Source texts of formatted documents
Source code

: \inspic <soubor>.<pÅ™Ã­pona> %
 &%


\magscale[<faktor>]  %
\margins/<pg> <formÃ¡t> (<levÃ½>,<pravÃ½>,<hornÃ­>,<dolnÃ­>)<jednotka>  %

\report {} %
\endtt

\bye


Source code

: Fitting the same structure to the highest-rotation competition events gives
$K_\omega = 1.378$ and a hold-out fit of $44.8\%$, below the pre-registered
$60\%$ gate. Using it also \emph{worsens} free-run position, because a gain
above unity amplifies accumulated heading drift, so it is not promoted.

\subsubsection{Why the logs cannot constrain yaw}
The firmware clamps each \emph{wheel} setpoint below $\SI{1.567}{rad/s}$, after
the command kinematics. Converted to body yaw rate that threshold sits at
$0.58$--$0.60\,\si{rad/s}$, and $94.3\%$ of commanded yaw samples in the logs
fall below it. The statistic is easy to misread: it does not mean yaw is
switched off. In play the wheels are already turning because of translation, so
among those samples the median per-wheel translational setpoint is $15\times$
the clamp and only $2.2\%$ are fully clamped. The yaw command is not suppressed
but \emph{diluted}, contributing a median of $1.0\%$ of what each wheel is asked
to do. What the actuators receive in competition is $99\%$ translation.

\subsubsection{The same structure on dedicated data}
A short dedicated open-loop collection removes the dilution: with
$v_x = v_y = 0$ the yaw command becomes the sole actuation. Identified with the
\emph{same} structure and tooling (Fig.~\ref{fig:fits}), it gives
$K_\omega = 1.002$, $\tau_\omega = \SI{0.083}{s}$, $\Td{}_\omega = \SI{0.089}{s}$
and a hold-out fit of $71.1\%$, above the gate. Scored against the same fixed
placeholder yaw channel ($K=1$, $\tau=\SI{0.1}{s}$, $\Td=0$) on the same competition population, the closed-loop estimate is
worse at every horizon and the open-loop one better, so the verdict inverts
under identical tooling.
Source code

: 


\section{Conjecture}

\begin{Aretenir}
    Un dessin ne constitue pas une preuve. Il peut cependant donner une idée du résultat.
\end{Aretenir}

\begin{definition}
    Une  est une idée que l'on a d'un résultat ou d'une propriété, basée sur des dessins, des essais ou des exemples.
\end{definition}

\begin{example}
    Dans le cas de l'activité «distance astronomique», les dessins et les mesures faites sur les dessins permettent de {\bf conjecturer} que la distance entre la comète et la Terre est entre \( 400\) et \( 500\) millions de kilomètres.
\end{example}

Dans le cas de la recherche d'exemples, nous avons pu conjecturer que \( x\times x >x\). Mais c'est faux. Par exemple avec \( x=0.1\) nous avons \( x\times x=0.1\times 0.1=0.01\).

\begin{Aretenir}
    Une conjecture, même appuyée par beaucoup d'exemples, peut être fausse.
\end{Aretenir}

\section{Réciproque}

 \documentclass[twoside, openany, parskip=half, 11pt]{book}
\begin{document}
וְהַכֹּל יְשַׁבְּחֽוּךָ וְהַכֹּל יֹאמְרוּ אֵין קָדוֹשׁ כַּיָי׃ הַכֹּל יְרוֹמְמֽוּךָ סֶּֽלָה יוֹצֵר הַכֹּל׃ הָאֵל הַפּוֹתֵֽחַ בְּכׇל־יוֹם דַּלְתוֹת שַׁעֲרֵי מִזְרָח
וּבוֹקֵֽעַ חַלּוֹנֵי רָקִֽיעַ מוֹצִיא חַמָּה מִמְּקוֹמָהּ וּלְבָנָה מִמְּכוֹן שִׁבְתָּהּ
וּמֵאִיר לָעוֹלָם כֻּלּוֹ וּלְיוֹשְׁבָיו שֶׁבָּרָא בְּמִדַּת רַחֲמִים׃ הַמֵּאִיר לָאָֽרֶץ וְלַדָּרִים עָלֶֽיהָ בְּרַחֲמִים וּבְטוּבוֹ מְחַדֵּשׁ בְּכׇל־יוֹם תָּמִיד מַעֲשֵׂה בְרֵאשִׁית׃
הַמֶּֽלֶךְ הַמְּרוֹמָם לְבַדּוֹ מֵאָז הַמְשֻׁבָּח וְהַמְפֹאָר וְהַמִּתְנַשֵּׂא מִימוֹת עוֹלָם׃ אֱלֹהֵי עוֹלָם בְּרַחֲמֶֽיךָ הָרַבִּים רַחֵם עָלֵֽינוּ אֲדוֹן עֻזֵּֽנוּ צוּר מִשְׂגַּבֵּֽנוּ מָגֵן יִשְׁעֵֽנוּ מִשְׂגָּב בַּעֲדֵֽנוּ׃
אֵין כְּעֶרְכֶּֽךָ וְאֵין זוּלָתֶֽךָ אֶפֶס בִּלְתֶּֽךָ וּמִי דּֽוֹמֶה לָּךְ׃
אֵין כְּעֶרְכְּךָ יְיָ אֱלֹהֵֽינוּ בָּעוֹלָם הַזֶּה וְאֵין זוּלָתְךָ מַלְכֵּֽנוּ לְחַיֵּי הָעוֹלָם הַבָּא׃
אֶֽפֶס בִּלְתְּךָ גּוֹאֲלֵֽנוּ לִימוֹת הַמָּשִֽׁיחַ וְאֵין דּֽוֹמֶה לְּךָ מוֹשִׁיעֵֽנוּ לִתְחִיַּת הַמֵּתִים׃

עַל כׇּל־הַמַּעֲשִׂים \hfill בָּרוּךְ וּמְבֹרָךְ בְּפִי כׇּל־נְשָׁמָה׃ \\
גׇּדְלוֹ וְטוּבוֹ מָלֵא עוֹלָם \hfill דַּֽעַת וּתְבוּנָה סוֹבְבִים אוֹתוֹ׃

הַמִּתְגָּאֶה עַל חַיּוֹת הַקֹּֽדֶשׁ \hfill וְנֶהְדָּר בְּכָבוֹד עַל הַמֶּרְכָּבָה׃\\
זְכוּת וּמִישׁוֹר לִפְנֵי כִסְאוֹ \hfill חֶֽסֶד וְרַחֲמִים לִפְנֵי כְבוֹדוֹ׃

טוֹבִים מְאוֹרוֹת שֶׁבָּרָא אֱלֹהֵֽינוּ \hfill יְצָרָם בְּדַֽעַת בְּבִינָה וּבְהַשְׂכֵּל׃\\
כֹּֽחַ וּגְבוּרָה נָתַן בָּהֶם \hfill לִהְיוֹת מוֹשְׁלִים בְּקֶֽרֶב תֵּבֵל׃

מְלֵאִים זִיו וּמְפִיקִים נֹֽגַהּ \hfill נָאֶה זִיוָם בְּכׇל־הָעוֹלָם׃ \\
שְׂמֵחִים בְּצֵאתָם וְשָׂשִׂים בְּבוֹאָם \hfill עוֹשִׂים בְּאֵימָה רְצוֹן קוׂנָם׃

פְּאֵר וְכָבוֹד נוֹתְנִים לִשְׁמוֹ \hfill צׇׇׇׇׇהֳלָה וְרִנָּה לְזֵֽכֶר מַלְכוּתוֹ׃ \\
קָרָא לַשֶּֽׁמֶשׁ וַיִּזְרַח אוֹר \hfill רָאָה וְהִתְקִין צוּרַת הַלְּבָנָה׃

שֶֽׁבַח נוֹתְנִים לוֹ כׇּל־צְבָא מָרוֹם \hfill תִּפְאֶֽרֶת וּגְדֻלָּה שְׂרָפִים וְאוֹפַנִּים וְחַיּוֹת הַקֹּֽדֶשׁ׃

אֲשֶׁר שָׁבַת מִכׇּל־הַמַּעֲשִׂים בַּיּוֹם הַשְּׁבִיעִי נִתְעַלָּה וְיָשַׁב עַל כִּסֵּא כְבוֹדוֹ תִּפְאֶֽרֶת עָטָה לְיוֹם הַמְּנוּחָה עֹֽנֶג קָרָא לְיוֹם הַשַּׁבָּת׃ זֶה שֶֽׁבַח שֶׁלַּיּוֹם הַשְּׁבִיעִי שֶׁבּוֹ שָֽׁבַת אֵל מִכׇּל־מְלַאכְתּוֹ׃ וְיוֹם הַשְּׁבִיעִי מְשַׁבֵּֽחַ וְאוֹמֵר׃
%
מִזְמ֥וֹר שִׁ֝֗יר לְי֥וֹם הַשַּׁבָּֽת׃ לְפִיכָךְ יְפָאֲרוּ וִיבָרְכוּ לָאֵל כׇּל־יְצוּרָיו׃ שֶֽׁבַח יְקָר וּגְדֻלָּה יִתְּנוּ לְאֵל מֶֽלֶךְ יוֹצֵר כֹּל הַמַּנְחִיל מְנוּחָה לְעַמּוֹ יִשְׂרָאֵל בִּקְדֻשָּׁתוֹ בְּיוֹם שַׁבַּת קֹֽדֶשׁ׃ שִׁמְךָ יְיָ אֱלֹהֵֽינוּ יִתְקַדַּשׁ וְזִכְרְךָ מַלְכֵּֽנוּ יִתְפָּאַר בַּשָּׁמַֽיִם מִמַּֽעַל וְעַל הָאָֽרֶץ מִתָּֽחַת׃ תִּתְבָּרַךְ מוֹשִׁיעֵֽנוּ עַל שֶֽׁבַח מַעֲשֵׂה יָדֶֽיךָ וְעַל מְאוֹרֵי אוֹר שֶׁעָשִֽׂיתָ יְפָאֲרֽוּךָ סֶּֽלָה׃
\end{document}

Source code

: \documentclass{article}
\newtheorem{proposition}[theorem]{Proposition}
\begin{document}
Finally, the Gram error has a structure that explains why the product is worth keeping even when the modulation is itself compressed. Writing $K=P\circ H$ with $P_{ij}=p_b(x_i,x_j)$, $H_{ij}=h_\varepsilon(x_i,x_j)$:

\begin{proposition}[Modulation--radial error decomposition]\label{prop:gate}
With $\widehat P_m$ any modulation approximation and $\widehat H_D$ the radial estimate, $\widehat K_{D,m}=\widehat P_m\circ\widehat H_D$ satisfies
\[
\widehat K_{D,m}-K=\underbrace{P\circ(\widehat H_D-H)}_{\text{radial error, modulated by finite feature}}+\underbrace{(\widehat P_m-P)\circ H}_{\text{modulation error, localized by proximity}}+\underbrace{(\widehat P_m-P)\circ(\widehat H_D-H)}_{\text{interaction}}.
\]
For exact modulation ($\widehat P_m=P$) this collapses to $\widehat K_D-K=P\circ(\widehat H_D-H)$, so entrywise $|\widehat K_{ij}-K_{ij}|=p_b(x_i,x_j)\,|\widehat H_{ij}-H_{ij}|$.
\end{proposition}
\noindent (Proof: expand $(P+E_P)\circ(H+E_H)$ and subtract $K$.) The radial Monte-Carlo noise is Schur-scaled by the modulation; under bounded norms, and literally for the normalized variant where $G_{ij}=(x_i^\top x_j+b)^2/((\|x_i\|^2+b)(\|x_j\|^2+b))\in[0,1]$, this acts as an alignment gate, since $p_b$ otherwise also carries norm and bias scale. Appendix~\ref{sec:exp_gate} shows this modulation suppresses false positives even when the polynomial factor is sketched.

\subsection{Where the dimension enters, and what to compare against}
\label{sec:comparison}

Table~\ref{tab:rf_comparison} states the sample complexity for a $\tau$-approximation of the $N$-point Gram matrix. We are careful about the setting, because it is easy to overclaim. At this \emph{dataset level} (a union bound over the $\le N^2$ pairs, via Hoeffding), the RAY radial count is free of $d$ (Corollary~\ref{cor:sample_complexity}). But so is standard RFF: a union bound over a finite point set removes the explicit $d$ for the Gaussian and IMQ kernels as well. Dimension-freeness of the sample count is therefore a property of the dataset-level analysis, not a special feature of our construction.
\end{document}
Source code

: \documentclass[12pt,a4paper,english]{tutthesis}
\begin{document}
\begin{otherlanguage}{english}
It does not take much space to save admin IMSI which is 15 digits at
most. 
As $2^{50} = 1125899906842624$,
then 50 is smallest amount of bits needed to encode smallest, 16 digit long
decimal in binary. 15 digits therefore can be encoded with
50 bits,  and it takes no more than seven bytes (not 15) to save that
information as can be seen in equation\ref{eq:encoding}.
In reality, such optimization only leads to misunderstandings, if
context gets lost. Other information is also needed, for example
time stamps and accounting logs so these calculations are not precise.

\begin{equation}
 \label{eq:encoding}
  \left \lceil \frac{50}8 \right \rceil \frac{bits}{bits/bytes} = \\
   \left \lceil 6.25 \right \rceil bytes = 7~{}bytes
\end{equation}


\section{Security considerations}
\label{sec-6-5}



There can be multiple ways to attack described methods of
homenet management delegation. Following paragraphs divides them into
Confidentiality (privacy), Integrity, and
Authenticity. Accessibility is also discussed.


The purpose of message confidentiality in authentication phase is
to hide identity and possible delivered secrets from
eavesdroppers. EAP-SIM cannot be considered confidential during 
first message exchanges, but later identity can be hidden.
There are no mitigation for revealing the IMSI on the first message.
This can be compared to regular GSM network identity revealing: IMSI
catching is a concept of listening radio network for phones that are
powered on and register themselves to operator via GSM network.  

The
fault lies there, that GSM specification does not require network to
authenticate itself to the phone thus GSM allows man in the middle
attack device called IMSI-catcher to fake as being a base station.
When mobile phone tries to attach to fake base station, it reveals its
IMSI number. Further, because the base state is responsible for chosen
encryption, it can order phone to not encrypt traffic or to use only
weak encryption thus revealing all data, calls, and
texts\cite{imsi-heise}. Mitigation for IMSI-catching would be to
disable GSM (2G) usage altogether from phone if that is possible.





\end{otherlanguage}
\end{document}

INSTRUCTIONS TO FOLLOW: Reproduce the line that contains "There are no" and each line after it through the last line of the entries above, exactly; leave out all earlier lines.

SOLUTION:
There are no mitigation for revealing the IMSI on the first message.
This can be compared to regular GSM network identity revealing: IMSI
catching is a concept of listening radio network for phones that are
powered on and register themselves to operator via GSM network.  

The
fault lies there, that GSM specification does not require network to
authenticate itself to the phone thus GSM allows man in the middle
attack device called IMSI-catcher to fake as being a base station.
When mobile phone tries to attach to fake base station, it reveals its
IMSI number. Further, because the base state is responsible for chosen
encryption, it can order phone to not encrypt traffic or to use only
weak encryption thus revealing all data, calls, and
texts\cite{imsi-heise}. Mitigation for IMSI-catching would be to
disable GSM (2G) usage altogether from phone if that is possible.





\end{otherlanguage}
\end{document}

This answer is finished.